## Task goal
The lines from the top of the data down to the line with "<http://www.geee.net/contact.htm>" should be repeated exactly, both ends included.

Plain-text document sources
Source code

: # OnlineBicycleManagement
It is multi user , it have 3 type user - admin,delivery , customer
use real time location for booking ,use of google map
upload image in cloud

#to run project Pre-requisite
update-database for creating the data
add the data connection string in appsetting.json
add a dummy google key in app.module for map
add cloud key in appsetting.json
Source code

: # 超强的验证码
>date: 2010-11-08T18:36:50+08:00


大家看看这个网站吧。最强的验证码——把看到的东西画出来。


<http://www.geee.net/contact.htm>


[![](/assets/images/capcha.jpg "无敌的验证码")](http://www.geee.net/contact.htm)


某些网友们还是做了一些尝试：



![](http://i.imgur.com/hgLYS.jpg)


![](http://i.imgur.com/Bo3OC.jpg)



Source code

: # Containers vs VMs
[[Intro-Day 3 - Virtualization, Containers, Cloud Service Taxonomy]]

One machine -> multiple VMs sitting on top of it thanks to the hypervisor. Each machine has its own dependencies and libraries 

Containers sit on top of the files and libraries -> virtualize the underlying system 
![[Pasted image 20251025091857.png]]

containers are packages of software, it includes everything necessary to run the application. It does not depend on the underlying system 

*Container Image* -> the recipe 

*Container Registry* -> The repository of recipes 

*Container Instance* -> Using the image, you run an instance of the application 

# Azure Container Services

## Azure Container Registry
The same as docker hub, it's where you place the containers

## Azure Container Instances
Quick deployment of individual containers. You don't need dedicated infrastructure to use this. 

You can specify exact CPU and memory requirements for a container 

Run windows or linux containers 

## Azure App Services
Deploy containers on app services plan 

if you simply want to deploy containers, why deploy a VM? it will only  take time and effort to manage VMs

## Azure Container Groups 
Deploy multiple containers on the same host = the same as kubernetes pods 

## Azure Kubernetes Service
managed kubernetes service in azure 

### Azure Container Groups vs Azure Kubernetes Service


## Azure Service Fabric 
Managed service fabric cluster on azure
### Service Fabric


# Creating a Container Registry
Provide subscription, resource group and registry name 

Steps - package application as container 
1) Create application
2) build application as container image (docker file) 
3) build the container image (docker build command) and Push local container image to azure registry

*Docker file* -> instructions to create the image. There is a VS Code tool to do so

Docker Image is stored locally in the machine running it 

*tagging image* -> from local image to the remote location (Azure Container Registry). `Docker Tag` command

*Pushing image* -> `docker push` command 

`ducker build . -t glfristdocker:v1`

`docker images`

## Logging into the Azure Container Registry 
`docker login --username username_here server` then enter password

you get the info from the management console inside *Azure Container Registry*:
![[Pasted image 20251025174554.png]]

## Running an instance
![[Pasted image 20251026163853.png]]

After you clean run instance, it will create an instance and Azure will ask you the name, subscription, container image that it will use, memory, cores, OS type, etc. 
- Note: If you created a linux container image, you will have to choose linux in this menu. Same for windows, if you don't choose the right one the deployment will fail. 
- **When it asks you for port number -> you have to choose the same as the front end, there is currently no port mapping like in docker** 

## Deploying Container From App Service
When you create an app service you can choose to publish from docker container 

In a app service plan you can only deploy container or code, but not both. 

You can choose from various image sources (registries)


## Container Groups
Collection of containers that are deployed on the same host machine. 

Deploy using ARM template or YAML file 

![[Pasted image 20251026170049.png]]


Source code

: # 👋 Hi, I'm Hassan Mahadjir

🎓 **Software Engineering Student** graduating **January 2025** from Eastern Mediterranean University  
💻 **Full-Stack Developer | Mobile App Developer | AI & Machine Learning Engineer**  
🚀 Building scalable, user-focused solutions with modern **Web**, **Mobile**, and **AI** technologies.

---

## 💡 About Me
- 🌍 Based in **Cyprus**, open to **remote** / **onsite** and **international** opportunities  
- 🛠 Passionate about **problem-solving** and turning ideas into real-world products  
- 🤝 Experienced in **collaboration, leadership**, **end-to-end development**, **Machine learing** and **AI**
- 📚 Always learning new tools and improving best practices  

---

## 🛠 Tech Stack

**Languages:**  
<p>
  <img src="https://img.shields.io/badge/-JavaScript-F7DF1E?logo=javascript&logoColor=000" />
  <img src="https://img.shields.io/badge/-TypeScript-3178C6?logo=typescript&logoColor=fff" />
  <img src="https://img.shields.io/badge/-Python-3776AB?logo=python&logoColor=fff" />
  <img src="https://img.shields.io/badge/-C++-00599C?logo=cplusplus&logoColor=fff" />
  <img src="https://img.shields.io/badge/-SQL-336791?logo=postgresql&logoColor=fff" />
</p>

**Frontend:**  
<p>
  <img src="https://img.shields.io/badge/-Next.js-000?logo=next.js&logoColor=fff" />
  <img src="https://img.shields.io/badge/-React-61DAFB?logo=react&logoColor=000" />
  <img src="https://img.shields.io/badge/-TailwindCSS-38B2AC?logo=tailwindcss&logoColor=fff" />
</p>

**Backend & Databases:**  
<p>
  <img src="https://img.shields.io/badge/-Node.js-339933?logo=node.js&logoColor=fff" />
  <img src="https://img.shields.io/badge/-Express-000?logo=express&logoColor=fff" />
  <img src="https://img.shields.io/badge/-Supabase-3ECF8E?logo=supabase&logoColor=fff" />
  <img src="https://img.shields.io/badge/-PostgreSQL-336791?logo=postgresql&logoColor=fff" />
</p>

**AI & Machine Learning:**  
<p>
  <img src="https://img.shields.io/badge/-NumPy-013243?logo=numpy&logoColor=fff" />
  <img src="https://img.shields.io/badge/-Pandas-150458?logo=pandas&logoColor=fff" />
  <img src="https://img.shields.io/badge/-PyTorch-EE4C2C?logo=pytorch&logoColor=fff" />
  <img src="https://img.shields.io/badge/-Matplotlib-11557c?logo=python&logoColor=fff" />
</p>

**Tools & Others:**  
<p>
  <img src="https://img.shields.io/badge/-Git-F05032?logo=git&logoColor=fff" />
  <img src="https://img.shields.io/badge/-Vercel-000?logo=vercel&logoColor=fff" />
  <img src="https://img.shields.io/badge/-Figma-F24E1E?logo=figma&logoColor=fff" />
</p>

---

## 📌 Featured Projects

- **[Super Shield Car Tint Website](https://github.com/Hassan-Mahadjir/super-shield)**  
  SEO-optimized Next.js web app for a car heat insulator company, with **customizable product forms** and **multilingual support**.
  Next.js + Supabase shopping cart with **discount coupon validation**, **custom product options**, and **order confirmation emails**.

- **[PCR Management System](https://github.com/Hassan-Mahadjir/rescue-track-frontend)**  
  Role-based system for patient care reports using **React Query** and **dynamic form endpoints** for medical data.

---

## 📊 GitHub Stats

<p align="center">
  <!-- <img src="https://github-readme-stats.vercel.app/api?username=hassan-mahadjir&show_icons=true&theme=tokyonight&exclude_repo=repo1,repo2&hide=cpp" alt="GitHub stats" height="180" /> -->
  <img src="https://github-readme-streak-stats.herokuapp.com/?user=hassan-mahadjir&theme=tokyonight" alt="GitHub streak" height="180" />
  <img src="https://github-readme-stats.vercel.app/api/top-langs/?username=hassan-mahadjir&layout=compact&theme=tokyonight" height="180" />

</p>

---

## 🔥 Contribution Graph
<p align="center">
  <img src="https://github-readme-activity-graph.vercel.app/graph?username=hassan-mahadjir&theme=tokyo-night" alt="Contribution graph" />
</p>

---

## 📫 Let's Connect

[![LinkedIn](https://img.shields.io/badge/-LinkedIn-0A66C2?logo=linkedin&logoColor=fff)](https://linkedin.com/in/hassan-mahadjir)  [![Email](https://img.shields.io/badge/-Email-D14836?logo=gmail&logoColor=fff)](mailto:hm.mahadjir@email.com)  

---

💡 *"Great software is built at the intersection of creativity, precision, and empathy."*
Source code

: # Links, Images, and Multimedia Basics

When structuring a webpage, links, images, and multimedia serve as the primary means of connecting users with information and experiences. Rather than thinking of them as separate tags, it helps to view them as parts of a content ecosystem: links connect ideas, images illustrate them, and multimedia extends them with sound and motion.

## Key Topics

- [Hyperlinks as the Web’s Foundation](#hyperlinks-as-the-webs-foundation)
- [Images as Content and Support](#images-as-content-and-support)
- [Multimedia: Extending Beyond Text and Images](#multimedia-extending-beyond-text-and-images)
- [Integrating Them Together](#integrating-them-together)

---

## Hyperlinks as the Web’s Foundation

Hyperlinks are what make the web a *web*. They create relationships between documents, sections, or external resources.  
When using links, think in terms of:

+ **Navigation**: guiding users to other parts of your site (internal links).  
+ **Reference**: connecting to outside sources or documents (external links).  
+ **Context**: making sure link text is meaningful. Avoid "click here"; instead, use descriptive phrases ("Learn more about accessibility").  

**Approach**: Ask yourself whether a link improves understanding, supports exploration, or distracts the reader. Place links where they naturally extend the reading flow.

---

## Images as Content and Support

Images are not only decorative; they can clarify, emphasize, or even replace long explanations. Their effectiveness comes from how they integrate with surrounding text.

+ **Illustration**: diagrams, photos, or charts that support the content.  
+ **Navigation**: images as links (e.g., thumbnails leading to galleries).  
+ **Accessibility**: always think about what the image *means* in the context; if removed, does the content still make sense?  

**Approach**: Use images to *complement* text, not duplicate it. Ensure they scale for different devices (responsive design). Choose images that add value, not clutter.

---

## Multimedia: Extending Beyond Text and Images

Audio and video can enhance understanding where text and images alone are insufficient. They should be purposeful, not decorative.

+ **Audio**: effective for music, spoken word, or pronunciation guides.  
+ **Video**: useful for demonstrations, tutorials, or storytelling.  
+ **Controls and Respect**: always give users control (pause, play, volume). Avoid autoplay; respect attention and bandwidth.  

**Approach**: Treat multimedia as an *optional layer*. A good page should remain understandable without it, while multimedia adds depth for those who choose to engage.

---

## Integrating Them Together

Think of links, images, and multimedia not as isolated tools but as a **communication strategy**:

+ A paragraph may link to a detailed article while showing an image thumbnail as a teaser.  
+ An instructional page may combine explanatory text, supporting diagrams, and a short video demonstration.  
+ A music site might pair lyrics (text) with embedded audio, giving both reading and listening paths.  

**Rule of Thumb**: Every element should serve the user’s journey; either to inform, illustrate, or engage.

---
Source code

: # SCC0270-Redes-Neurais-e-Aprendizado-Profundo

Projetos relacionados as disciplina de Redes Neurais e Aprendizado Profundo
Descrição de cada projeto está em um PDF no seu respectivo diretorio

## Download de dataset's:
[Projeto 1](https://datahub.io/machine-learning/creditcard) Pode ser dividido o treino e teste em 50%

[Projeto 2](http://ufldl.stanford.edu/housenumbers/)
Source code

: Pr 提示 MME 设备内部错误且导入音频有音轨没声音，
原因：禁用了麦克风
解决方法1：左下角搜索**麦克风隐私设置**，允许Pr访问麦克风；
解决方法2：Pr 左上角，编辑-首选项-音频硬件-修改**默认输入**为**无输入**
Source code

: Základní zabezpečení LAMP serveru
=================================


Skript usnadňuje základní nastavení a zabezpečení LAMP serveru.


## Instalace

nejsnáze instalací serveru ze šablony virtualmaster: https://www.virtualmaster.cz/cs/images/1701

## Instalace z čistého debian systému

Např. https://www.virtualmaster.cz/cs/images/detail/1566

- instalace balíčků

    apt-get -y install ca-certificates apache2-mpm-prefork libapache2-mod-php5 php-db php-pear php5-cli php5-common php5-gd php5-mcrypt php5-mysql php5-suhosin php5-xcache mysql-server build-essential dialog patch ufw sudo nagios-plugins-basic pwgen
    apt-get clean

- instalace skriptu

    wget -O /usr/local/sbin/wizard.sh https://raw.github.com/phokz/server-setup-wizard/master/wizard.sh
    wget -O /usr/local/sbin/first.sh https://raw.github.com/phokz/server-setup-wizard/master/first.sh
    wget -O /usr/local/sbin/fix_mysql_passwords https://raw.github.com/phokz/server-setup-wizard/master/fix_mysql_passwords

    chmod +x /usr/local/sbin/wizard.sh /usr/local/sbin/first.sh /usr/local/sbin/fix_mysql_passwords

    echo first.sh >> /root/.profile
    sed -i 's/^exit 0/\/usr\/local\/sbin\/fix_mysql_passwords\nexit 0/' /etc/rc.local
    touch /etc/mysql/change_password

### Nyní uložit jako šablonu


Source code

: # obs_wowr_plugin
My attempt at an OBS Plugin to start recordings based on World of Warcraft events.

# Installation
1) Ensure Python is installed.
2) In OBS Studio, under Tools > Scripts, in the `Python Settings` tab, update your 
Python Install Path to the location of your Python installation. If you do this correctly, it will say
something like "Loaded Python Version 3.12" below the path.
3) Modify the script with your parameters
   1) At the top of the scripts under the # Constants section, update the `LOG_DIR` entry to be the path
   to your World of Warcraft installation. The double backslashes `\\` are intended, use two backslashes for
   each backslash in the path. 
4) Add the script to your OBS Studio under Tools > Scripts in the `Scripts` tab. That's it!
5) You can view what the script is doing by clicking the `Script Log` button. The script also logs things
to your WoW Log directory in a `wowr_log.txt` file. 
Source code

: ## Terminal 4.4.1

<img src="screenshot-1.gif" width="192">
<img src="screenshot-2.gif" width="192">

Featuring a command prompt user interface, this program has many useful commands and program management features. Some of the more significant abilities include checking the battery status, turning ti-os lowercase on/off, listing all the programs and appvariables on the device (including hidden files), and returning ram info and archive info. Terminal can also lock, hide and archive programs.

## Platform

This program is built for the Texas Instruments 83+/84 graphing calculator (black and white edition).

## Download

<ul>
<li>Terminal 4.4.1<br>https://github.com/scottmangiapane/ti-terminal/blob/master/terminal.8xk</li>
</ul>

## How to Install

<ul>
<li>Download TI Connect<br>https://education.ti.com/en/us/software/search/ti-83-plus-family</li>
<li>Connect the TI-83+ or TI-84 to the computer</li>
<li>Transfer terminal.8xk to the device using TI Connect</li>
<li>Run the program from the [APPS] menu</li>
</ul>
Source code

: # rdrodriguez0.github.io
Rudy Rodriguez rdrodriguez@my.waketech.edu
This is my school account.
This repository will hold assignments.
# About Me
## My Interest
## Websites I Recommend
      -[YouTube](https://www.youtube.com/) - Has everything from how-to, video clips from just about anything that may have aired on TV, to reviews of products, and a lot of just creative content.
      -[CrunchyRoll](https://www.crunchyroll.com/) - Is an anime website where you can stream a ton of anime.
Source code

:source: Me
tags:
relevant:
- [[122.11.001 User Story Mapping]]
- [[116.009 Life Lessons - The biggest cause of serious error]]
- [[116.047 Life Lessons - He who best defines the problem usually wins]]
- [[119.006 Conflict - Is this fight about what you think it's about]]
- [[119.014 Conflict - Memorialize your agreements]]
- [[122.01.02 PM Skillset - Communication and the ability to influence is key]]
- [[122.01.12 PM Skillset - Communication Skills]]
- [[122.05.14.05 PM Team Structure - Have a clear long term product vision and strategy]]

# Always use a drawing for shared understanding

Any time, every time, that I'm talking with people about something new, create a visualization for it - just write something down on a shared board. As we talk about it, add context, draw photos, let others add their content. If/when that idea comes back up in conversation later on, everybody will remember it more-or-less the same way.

## Result for this task
Source code

: # OnlineBicycleManagement
It is multi user , it have 3 type user - admin,delivery , customer
use real time location for booking ,use of google map
upload image in cloud

#to run project Pre-requisite
update-database for creating the data
add the data connection string in appsetting.json
add a dummy google key in app.module for map
add cloud key in appsetting.json
Source code

: # 超强的验证码
>date: 2010-11-08T18:36:50+08:00


大家看看这个网站吧。最强的验证码——把看到的东西画出来。


<http://www.geee.net/contact.htm>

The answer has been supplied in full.